Extracted records:
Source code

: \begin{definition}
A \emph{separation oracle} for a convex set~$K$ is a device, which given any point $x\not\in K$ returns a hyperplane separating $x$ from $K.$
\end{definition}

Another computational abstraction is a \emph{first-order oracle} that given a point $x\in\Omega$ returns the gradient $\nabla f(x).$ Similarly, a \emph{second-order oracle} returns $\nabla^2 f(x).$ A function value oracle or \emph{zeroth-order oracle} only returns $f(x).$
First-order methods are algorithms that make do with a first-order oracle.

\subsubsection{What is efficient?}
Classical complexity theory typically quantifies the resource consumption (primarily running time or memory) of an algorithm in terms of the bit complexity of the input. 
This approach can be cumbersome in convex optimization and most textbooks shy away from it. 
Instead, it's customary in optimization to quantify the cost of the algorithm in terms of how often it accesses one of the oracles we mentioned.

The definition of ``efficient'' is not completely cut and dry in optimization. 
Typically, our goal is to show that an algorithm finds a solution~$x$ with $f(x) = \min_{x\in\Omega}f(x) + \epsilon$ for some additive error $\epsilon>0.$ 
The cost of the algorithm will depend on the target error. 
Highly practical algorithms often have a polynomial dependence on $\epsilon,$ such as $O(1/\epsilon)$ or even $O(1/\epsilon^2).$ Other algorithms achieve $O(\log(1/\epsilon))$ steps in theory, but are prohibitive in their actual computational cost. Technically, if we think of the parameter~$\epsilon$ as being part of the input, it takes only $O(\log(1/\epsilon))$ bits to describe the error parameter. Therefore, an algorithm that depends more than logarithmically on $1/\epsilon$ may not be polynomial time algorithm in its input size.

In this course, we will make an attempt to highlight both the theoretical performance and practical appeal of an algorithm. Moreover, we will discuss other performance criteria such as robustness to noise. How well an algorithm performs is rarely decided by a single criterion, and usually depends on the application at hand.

Work to be completed: In the entries above, restate word for word the lines between the one holding "Instead, it's customary" and the one holding "The definition of", inclusive, and nothing besides.

Your solution:
Instead, it's customary in optimization to quantify the cost of the algorithm in terms of how often it accesses one of the oracles we mentioned.

The definition of ``efficient'' is not completely cut and dry in optimization. 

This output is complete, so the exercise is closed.